Step inside the Mutti Canteen by Carlo Ratti in Parma
With a tree growing inside it, The Greenary is certainly a piece of architecture to remember. The Mutti Canteen is still strongly connected to nature but offers a very different feel. Yet, it's still a project of high ambition and environmental aspiration.
'This project perfectly illustrates our philosophy of merging the natural with the artificial,' says Ratti, founding partner of CRA and a professor at MIT. 'This clod of earth rising from the ground creates a constant dialogue with nature, allowing us to immerse ourselves in the environment.'
Indeed, while the interior is a sleek, contemporary dining hall that is slated to be open to Mutti employees and the public alike (although the opening date for the latter is yet to be announced), the exterior is discreet, tucked under a lush, green roof. This way, diners become immersed in the landscape, looking out of large swathes of glazing that makes guests feel like eating within the surrounding meadow.
'We are pleased to continue our collaboration with CRA in bringing this visionary project to life. The Mutti Canteen is much more than a dining hall; it is the finest expression of our commitment to quality and sustainability,' says Francesco Mutti.

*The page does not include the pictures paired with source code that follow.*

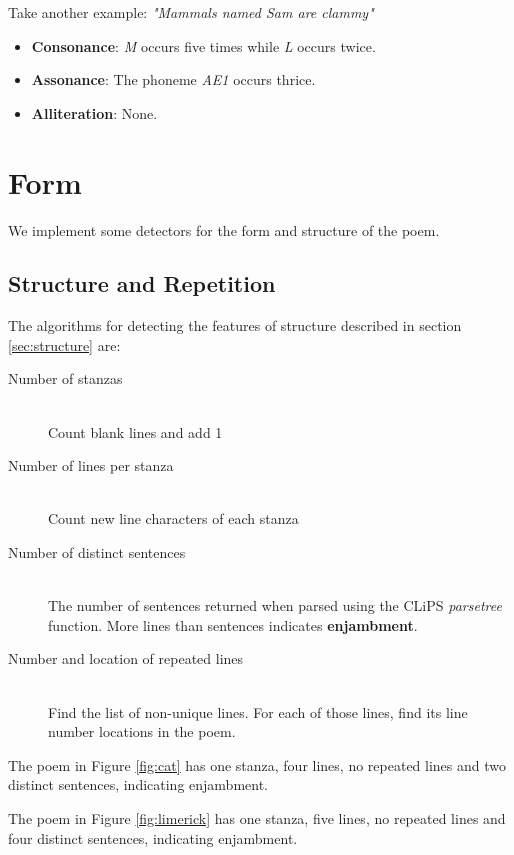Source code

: Take another example: \textit{"Mammals named Sam are clammy"}
\begin{itemize}
\item{\textbf{Consonance}: \textit{M} occurs five times while \textit{L} occurs twice.}
\item{\textbf{Assonance}: The phoneme \textit{AE1} occurs thrice.}
\item{\textbf{Alliteration}: None.}
\end{itemize}

\section{Form}

We implement some detectors for the form and structure of the poem.

\subsection{Structure and Repetition}

The algorithms for detecting the features of structure described in section \ref{sec:structure} are:

\begin{description}
\item[Number of stanzas] \hfill \\
Count blank lines and add 1
\item[Number of lines per stanza] \hfill \\
Count new line characters of each stanza
\item[Number of distinct sentences] \hfill \\
The number of sentences returned when parsed using the CLiPS\cite{de2012pattern} \textit{parsetree} function. 
More lines than sentences indicates \textbf{enjambment}.
\item[Number and location of repeated lines] \hfill \\
Find the list of non-unique lines. For each of those lines, find its line number locations in the poem.

\end{description}

The poem in Figure \ref{fig:cat} has one stanza, four lines, no repeated lines and two distinct sentences, indicating enjambment.

The poem in Figure \ref{fig:limerick} has one stanza, five lines, no repeated lines and four distinct sentences, indicating enjambment.

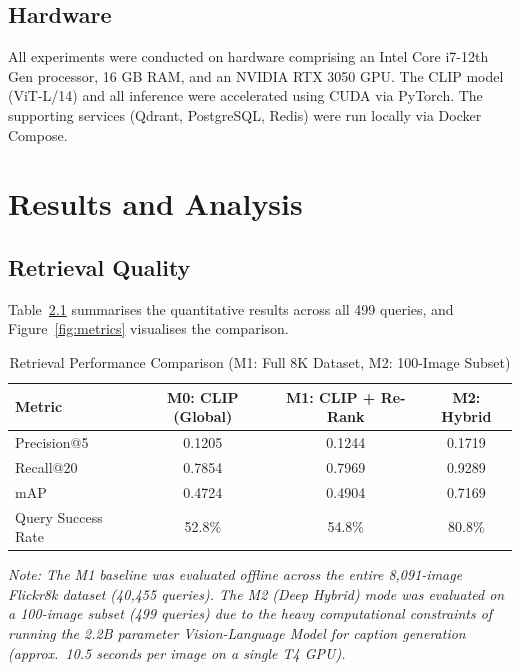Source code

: \documentclass[12pt,a4paper,oneside]{report}
\begin{document}
\section{Hardware}

All experiments were conducted on hardware comprising an Intel Core i7-12th Gen processor, 16 GB RAM, and an NVIDIA RTX 3050 GPU. The CLIP model (ViT-L/14) and all inference were accelerated using CUDA via PyTorch. The supporting services (Qdrant, PostgreSQL, Redis) were run locally via Docker Compose.


\chapter{Results and Analysis}

\section{Retrieval Quality}

Table~\ref{tab:metrics} summarises the quantitative results across all 499 queries, and Figure~\ref{fig:metrics} visualises the comparison.

\begin{table}[H]
\centering
\caption{Retrieval Performance Comparison (M1: Full 8K Dataset, M2: 100-Image Subset)}
\label{tab:metrics}
\renewcommand{\arraystretch}{1.4}
\begin{tabular}{|l|c|c|c|}
\hline
\textbf{Metric} & \textbf{M0: CLIP (Global)} & \textbf{M1: CLIP + Re-Rank} & \textbf{M2: Hybrid} \\
\hline
Precision@5 & 0.1205 & 0.1244 & 0.1719 \\
\hline
Recall@20 & 0.7854 & 0.7969 & 0.9289 \\
\hline
mAP & 0.4724 & 0.4904 & 0.7169 \\
\hline
Query Success Rate & 52.8\% & 54.8\% & 80.8\% \\
\hline
\end{tabular}
\end{table}

\textit{Note: The M1 baseline was evaluated offline across the entire 8,091-image Flickr8k dataset (40,455 queries). The M2 (Deep Hybrid) mode was evaluated on a 100-image subset (499 queries) due to the heavy computational constraints of running the 2.2B parameter Vision-Language Model for caption generation (approx.\ 10.5 seconds per image on a single T4 GPU).}
\end{document}
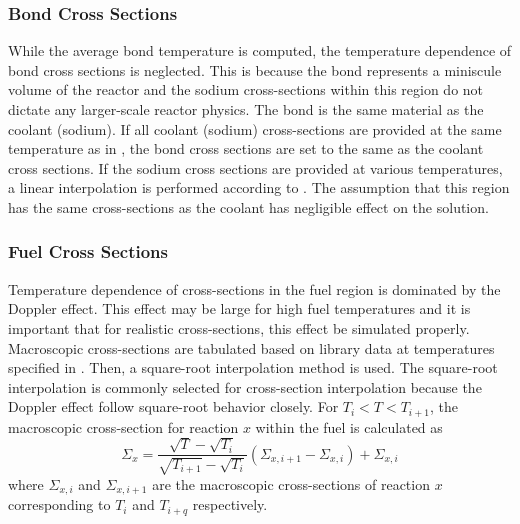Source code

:     \subsubsection{Bond Cross Sections}
      While the average bond temperature is computed, the temperature dependence
      of bond cross sections is neglected. This is because the bond represents a
      miniscule volume of the reactor and the sodium cross-sections within this
      region do not dictate any larger-scale reactor physics. The bond is the 
      same material as the coolant (sodium). If all coolant (sodium) 
      cross-sections are provided at the same temperature as in 
      , the bond cross sections are set to the same as the 
      coolant cross sections. If the sodium cross sections are provided at
      various temperatures, a linear interpolation is performed according to
      . The assumption that this region has the
      same cross-sections as the coolant has negligible effect on the solution.

    \subsubsection{Fuel Cross Sections}
      Temperature dependence of cross-sections in the fuel region is dominated
      by the Doppler effect. This effect may be large for high fuel temperatures
      and it is important that for realistic cross-sections, this effect be
      simulated properly. Macroscopic cross-sections are tabulated based on
      library data at temperatures specified in . Then, a
      square-root interpolation method is used. The square-root interpolation is
      commonly selected for cross-section interpolation because the Doppler
      effect follow square-root behavior closely. For $T_i < T < T_{i+1}$, the
      macroscopic cross-section for reaction $x$ within the fuel is calculated
      as
      \begin{equation}
        \Sigma_{x} = 
          \frac{\sqrt{T} - \sqrt{T_{i}}}{\sqrt{T_{i+1}}-\sqrt{T_{i}}}
          (\Sigma_{x,i+1} - \Sigma_{x,i})  + \Sigma_{x,i}
      \end{equation}
      where $\Sigma_{x,i}$ and $\Sigma_{x,i+1}$ are the macroscopic
      cross-sections of reaction $x$ corresponding to $T_i$ and $T_{i+q}$
      respectively.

'By integrating the natural beauty of our surroundings with cutting-edge design, we are offering an environment where our employees can connect with both the land and each other in a meaningful way.'
The some-500 sq m indoor area is located within the 5m tall volume that appears partially submerged into the earth. Its bright orange feature floor has a special story behind it too, created using tomato skins - more than 3 tons of waste material in fact, all byproducts of Mutti’s production line.
Meanwhile, the culinary offerings inside are managed by Vicook, the professional catering branch of brothers Chicco and Bobo Cerea (who run the Three Michelin Star restaurant Da Vittorio near Bergamo).